» **WHAT TO WORK ON**
The records below are to be duplicated exactly as they appear.

» **PROVIDED DATA**
------------------------------------------------------------------------
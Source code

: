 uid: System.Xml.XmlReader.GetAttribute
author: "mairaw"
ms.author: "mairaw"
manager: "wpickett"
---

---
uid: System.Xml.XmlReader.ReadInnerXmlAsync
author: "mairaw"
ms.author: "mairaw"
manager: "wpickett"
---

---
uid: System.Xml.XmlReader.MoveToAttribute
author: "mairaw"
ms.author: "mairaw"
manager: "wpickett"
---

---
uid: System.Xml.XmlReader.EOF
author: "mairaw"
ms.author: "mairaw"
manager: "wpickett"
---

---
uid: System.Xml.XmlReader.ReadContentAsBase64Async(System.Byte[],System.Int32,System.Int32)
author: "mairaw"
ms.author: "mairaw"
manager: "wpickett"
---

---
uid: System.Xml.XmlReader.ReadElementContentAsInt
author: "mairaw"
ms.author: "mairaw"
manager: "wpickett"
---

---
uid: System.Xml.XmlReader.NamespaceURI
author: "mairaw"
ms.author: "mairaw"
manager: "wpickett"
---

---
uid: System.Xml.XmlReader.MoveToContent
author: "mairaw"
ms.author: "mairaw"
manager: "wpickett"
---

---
------------------------------------------------------------------------
» **FINISHED EXERCISE**
Source code

: uid: System.Xml.XmlReader.GetAttribute
author: "mairaw"
ms.author: "mairaw"
manager: "wpickett"
---

---
uid: System.Xml.XmlReader.ReadInnerXmlAsync
author: "mairaw"
ms.author: "mairaw"
manager: "wpickett"
---

---
uid: System.Xml.XmlReader.MoveToAttribute
author: "mairaw"
ms.author: "mairaw"
manager: "wpickett"
---

---
uid: System.Xml.XmlReader.EOF
author: "mairaw"
ms.author: "mairaw"
manager: "wpickett"
---

---
uid: System.Xml.XmlReader.ReadContentAsBase64Async(System.Byte[],System.Int32,System.Int32)
author: "mairaw"
ms.author: "mairaw"
manager: "wpickett"
---

---
uid: System.Xml.XmlReader.ReadElementContentAsInt
author: "mairaw"
ms.author: "mairaw"
manager: "wpickett"
---

---
uid: System.Xml.XmlReader.NamespaceURI
author: "mairaw"
ms.author: "mairaw"
manager: "wpickett"
---

---
uid: System.Xml.XmlReader.MoveToContent
author: "mairaw"
ms.author: "mairaw"
manager: "wpickett"
---

---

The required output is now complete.